━━━ STORED DATA

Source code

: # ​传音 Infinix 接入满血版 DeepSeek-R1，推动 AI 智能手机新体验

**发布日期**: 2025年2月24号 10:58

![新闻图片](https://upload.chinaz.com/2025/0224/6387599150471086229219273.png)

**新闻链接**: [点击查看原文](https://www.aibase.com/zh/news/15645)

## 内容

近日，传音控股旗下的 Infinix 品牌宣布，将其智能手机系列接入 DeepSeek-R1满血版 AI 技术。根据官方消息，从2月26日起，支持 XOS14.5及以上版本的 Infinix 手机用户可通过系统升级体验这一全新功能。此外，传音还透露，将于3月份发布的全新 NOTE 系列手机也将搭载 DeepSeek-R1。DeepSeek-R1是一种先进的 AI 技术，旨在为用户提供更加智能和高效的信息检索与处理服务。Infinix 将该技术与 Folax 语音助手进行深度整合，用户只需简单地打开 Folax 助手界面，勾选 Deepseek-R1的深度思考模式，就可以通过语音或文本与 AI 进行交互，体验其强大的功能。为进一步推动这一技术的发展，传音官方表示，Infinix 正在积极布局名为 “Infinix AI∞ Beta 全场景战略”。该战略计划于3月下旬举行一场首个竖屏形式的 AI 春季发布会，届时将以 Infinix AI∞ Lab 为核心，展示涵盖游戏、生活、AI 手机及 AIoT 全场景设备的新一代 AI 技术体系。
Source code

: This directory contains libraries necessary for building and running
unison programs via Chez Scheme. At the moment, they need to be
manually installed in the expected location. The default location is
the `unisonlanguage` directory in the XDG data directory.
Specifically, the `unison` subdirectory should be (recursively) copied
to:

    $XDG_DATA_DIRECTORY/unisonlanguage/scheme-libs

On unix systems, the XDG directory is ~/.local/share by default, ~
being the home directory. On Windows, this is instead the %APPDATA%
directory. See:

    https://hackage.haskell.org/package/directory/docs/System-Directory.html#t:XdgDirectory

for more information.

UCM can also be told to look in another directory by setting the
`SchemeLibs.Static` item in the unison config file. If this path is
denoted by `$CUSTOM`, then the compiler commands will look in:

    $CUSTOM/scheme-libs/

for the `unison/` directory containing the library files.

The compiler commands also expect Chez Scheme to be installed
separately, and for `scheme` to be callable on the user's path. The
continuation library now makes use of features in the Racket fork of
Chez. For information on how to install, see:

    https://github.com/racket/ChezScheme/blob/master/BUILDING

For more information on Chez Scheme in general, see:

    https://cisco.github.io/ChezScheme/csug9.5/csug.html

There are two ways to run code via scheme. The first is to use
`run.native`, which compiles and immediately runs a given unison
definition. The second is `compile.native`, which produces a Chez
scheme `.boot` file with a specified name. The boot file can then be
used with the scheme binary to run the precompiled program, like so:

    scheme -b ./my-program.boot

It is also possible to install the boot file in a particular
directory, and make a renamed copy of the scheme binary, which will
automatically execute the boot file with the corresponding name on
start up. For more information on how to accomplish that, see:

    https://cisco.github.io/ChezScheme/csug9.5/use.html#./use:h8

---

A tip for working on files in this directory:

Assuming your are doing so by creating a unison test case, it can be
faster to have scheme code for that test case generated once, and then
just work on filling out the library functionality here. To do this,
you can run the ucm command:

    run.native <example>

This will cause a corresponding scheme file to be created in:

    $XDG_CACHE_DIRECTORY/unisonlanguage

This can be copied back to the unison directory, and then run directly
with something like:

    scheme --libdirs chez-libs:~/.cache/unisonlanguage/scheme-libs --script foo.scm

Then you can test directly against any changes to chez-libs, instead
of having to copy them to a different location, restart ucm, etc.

━━━━━━

Retype the portion of the data above that starts on the line with "This can be" and finishes on the line with "Then you can", including both of those lines.

§ **YOUR RESPONSE**:
This can be copied back to the unison directory, and then run directly
with something like:

    scheme --libdirs chez-libs:~/.cache/unisonlanguage/scheme-libs --script foo.scm

Then you can test directly against any changes to chez-libs, instead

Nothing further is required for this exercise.